Mi sembra un'analisi concreta.


----------



## danny (14 Novembre 2017)

Brunetta ha detto:


> Siamo in una cultura narcisistica e c’è chi ricerca gratificazioni nel partner e chi nei figli, comunque ricercando uno specchio gratificante che ci dica che siamo i più belli del reame.
> Credo che ognuno potrebbe farsi un semplice auto esame. Se soffre quando sente definire bella o sexy o intelligente o simpatica o competente sul lavoro un’altra persona o anche solo se si sente “perdente” in chiacchiere da bar o da forum, deve riconoscere di soffrire di narcisismo come un bimbo egocentrico che vuole essere il primo a essere ascoltato e guardato.
> Questo bisogno narcisistico non può esistere senza creare frustrazione in una vita famigliare.


Vero, anche se io introdurrei a questo punto il concetto di "invidia".
L'invidia verso chi ha di più e è maggiormente stimato o gode di più attenzioni o spunta la vittoria.
Bisognerebbe imparare a essere sconfitti, accettare che questo faccia parte della vita.
Ne stavo parlando ieri sera con mia figlia, che non vuole partecipare alle gare di matematica per le quali è stata scelta.
La sconfitta fa parte del gioco, ma bisogna comunque parteciparvi, cercare di dare il meglio di sé, comprendere i propri limiti e soprattutto accettarli, ma mai evitare il confronto, quando è possibile.
La paura del confronto è il terrore di essere sconfitti.
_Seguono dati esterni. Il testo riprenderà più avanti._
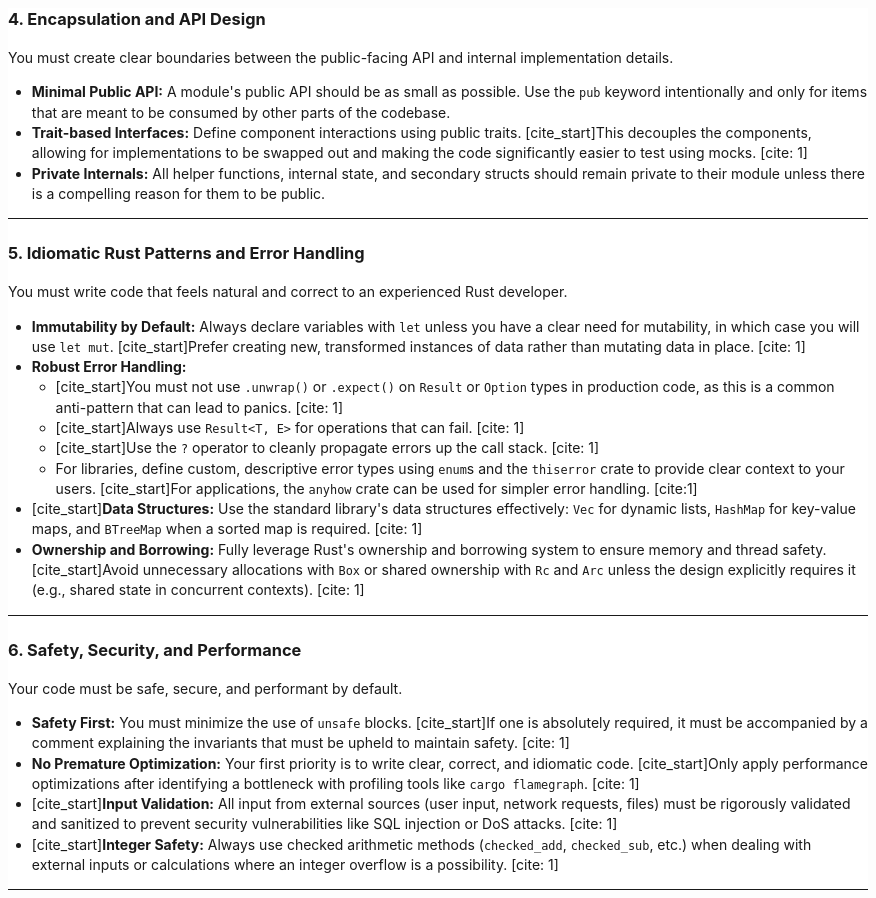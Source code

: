 ### **4. Encapsulation and API Design**

You must create clear boundaries between the public-facing API and internal implementation details.

* **Minimal Public API:** A module's public API should be as small as possible. Use the `pub` keyword intentionally and only for items that are meant to be consumed by other parts of the codebase.
* **Trait-based Interfaces:** Define component interactions using public traits. [cite_start]This decouples the components, allowing for implementations to be swapped out and making the code significantly easier to test using mocks. [cite: 1]
* **Private Internals:** All helper functions, internal state, and secondary structs should remain private to their module unless there is a compelling reason for them to be public.

---
### **5. Idiomatic Rust Patterns and Error Handling**

You must write code that feels natural and correct to an experienced Rust developer.

* **Immutability by Default:** Always declare variables with `let` unless you have a clear need for mutability, in which case you will use `let mut`. [cite_start]Prefer creating new, transformed instances of data rather than mutating data in place. [cite: 1]
* **Robust Error Handling:**
    * [cite_start]You must not use `.unwrap()` or `.expect()` on `Result` or `Option` types in production code, as this is a common anti-pattern that can lead to panics. [cite: 1]
    * [cite_start]Always use `Result<T, E>` for operations that can fail. [cite: 1]
    * [cite_start]Use the `?` operator to cleanly propagate errors up the call stack. [cite: 1]
    * For libraries, define custom, descriptive error types using `enum`s and the `thiserror` crate to provide clear context to your users. [cite_start]For applications, the `anyhow` crate can be used for simpler error handling. [cite:1]
* [cite_start]**Data Structures:** Use the standard library's data structures effectively: `Vec` for dynamic lists, `HashMap` for key-value maps, and `BTreeMap` when a sorted map is required. [cite: 1]
* **Ownership and Borrowing:** Fully leverage Rust's ownership and borrowing system to ensure memory and thread safety. [cite_start]Avoid unnecessary allocations with `Box` or shared ownership with `Rc` and `Arc` unless the design explicitly requires it (e.g., shared state in concurrent contexts). [cite: 1]

---
### **6. Safety, Security, and Performance**

Your code must be safe, secure, and performant by default.

* **Safety First:** You must minimize the use of `unsafe` blocks. [cite_start]If one is absolutely required, it must be accompanied by a comment explaining the invariants that must be upheld to maintain safety. [cite: 1]
* **No Premature Optimization:** Your first priority is to write clear, correct, and idiomatic code. [cite_start]Only apply performance optimizations after identifying a bottleneck with profiling tools like `cargo flamegraph`. [cite: 1]
* [cite_start]**Input Validation:** All input from external sources (user input, network requests, files) must be rigorously validated and sanitized to prevent security vulnerabilities like SQL injection or DoS attacks. [cite: 1]
* [cite_start]**Integer Safety:** Always use checked arithmetic methods (`checked_add`, `checked_sub`, etc.) when dealing with external inputs or calculations where an integer overflow is a possibility. [cite: 1]

---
Ma non si può sempre vincere e quasi sempre giocare è l'esperienza che arricchisce indipendentemente dal risultato.
Io non sono invidioso, ma temo l'invidia, è qualcosa che fa male, per cui tendo a sostenere un basso profilo.
Una persona in pace con sé stessa non è invidiosa: io riconosco di esserlo stato quando sono stato tradito.
Infatti stavo male.
A volte anche i genitori sono invidiosi dei figli.
E' la cosa più terribile quando la subisci.


----------



## Brunetta (14 Novembre 2017)

danny ha detto:


> Vero, anche se io introdurrei a questo punto il concetto di "invidia".
> L'invidia verso chi ha di più e è maggiormente stimato o gode di più attenzioni o spunta la vittoria.
> Bisognerebbe imparare a essere sconfitti, accettare che questo faccia parte della vita.
> Ne stavo parlando ieri sera con mia figlia, che non vuole partecipare alle gare di matematica per le quali è stata scelta.
> ...


Anche la gelosia tra fratelli può segnare.


----------



## iosolo (14 Novembre 2017)

Nocciola ha detto:


> Non lasciarli mai a nessuno
> Dedicare tutto il tempo libero a loro
> Non avere momenti da cui loro sono esclusi
> Se calo la cosa nella mia quotidianità guardandomi intorno penso a queste cose
> Dare loro abitudini che portano alla necessità di unanostra presenza costante


*Ma loro hanno bisogno della nostra presenza costante.* 
Considerando soprattutto che lavorando, siamo fuori casa per circa 10 ore al giorno. 
La sera, i weekend, i miei ritagli di tempo devono essere equamente distribuiti: amici, famiglia, coppia e figli, ma se devo scegliere, perchè ne sono costretta, la mia attenzione primaria dovrà essere per i figli... che per la loro natura hanno necessità imprescindibili e giustificate. 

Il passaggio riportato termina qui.